Interconnecting classic computers

Tony Duell ard at
Tue May 6 16:35:03 CDT 2008

> Tony Duell wrote:
> > So far the best I've come up with is to link one machine to a palmtop 
> > (HP95LX), then transfer the data to that, carry the palmtop to the other 
> > machine and transdfer the data on. It's not ideal, but it does work.
> > 
> > Any other ideas?
> Hmm, I've got a deep mistrust of any 'data over the mains' technology, but 
> might that be an option here? I assume *most* of your systems are physically 

It's certainly something I'd considered. 

> plugged into the mains anyway, so it'd meet the ideal requirement for no extra 
> cabling. Data rates presumably not lightning fast, of course...

Even those machines that are battery-powered are likely to be near a 
mains socket, at least when I wasnt ot link them to another machine. So 
that's not a problem.

Do true full-dupliex data-over-mains 'modems' exist? The chip I looked at 
for this years ago seemed to be half-duplex only (it had a 
trasnmit-enable input, and you were supposed to only have one 
transmiotter enabled at a time out of all the chips on your mains 
wiring).And that certainly wouldn't do here.

> Sneakernetting data around isn't such a problem in a classic context, though - 

That depends on how many machins you have to climb over to get between 
the 2 you want to connect :-)

> most old machines need you to be physically present in order to do anything 
> (interesting) with them, so carrying the data back and forth isn't any great 
> hardship.
> Some sort of RS232 star-based topology could be fun, though :)

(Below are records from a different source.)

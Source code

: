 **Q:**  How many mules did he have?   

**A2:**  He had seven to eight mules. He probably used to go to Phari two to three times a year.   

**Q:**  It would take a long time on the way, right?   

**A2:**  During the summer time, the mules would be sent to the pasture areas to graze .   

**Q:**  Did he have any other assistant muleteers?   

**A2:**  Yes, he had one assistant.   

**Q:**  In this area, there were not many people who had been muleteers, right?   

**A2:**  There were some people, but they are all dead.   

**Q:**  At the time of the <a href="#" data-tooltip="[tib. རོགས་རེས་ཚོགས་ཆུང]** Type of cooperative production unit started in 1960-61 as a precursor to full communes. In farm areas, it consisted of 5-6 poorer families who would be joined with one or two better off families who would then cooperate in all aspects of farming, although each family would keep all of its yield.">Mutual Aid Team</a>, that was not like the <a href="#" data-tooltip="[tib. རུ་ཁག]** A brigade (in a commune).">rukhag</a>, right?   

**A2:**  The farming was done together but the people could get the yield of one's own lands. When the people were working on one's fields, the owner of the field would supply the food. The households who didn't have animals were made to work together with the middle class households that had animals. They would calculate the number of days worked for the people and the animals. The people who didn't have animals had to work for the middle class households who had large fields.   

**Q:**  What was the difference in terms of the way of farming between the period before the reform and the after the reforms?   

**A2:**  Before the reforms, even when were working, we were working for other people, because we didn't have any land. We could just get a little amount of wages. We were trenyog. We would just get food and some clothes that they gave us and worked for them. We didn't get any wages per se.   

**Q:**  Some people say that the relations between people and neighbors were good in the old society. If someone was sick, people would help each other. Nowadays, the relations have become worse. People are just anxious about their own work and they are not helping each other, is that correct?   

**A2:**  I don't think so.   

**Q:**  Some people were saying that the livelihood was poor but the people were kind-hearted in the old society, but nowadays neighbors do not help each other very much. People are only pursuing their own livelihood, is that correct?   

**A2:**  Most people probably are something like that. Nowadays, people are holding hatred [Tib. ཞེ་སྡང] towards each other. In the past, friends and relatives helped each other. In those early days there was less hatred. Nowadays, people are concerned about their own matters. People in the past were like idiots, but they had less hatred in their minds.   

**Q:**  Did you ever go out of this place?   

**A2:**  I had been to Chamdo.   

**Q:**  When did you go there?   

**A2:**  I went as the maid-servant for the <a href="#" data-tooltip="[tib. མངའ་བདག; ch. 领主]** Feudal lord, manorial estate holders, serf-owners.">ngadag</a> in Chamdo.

I actually have soemthing called a Netcommander in front of me. It's a 16 
port any-to-any RS232 switch (I also have smaller versions with 6 RS232 
ports and 4 centronics ports). Since it allows different baud rates on 
all the ports, it must make use of the flow control lines (otherwise what 
happens if you try to send a lot of data from a 9600 baud port to a 300 
baud one), but this might not be a problem if the 2 ports are set to the 
same speed.

Anyway, the big prolem with it is that it's one small box, and it's only 
16 ports. I could link 16 classic computers to it, but (a) I've got a lot 
more than 16 machines and (b) it would involve cables running everywhere, 
soemthing I need to avoid. It would be interesting to use that to link up 
16 'favourite' machines, but that leaves a lot more that I have to think 
of another (temporary) solution for.